EXERCISE
Copy every line of the data that contains the string "beyond".

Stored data
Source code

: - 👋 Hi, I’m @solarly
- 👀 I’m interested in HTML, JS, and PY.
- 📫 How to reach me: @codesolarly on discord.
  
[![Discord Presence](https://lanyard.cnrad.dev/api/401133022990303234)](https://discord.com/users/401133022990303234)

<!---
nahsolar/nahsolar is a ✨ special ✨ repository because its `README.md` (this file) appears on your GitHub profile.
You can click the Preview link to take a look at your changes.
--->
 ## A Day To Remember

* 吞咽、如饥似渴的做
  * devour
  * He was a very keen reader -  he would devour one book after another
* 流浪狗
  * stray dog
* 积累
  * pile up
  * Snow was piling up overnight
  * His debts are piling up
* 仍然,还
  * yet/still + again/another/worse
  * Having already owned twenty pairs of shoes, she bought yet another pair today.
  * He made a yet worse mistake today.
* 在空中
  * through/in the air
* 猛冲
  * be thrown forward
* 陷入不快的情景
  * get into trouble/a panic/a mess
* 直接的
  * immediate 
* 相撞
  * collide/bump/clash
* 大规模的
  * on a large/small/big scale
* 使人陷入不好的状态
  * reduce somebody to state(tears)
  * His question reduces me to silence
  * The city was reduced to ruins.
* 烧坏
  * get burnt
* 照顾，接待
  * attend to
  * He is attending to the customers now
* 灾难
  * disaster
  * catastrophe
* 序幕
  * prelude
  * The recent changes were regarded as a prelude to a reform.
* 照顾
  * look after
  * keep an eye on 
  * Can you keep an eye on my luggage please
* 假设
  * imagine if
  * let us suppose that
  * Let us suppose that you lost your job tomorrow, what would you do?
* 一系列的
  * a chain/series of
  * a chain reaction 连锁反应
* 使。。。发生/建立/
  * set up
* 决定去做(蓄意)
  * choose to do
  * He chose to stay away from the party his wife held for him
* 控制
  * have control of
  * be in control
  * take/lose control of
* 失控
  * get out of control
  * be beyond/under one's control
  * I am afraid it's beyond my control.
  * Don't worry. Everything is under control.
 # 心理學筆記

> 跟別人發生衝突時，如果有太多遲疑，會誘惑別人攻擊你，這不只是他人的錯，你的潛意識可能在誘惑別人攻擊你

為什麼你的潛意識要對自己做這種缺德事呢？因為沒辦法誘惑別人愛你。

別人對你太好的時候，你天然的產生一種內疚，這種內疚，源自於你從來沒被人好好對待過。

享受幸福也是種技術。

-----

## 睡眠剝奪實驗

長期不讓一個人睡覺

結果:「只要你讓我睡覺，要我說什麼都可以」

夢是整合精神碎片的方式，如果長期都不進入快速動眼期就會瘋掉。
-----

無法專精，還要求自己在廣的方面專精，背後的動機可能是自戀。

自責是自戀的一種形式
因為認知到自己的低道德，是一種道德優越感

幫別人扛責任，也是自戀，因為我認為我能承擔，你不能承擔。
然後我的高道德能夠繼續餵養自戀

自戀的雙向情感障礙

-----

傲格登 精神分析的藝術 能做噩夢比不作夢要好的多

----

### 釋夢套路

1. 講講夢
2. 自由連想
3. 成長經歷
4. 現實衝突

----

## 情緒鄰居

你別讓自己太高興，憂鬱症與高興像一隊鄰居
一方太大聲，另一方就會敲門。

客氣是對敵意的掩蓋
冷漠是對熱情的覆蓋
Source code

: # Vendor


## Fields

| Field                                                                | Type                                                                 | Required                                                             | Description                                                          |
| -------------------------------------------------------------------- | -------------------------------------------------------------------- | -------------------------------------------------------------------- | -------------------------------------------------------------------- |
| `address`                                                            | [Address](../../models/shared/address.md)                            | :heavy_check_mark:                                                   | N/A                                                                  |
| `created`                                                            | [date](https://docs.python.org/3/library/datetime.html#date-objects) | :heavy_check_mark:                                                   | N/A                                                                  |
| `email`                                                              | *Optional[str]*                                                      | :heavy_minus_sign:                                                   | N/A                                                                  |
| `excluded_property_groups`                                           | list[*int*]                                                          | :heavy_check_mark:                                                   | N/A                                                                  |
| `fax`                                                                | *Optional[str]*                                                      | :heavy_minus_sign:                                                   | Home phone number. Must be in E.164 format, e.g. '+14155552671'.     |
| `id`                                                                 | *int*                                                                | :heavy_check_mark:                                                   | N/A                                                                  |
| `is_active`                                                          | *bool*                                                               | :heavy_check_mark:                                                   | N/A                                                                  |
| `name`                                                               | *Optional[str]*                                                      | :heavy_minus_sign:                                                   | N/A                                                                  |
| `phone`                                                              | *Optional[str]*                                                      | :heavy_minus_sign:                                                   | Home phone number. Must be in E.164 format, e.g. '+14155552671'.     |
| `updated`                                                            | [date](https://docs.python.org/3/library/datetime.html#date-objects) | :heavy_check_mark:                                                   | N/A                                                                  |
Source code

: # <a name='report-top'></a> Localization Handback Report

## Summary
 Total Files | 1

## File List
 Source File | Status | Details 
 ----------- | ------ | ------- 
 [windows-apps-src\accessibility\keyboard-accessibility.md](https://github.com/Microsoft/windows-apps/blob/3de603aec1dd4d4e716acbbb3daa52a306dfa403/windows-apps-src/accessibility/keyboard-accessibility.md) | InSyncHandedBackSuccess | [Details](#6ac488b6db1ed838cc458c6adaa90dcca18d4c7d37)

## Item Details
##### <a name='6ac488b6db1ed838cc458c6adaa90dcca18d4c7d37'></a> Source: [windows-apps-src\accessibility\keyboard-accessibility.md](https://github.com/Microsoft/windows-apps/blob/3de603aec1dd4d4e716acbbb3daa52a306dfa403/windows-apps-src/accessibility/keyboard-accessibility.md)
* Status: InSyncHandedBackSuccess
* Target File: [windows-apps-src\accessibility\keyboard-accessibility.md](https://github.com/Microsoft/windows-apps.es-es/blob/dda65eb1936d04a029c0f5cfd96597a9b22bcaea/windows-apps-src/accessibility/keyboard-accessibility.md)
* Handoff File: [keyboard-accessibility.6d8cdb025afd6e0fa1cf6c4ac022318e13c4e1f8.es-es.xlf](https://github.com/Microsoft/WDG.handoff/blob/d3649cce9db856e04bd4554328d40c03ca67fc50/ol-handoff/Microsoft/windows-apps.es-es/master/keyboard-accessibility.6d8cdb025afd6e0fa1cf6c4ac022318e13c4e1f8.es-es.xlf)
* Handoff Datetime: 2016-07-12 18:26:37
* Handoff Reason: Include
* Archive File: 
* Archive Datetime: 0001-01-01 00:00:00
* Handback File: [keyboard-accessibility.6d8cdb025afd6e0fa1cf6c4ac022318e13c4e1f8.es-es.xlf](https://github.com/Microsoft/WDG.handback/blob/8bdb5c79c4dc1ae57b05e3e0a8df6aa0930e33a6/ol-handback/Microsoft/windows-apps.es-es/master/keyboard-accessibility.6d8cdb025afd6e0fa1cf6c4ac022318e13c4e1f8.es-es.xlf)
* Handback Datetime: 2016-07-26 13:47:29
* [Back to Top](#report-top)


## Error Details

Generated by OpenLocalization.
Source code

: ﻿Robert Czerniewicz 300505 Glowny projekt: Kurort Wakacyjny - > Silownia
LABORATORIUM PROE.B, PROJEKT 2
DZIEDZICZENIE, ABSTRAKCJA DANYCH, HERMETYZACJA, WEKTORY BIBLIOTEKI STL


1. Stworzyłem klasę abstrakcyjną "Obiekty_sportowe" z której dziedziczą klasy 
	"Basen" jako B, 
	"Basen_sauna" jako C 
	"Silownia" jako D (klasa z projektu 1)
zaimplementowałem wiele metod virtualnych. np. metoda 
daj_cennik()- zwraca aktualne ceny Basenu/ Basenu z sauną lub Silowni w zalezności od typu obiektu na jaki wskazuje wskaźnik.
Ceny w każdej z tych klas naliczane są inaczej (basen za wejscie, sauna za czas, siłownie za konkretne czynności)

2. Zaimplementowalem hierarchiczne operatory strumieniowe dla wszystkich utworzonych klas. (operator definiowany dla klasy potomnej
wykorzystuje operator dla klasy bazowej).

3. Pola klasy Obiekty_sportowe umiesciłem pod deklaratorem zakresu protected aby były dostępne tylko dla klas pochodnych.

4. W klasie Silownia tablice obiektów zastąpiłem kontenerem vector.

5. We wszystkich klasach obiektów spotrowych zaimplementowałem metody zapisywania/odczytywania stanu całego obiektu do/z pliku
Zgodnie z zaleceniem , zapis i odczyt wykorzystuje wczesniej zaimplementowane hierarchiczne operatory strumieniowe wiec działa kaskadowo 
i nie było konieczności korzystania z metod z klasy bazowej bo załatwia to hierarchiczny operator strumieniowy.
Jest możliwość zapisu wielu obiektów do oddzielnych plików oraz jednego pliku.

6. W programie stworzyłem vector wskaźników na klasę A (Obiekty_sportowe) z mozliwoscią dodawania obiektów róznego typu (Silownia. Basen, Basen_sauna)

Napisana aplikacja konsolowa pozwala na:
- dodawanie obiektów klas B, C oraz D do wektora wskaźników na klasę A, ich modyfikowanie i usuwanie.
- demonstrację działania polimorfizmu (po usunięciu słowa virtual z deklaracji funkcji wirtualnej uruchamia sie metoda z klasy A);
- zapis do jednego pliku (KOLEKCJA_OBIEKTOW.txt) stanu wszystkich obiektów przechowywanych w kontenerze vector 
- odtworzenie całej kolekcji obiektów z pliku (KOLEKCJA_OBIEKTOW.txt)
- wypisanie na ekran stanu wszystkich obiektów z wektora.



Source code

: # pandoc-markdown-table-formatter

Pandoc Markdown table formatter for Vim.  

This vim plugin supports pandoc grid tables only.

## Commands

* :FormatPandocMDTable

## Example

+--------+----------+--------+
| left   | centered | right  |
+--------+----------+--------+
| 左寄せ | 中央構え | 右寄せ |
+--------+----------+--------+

RESPONSE AREA
  * be beyond/under one's control
  * I am afraid it's beyond my control.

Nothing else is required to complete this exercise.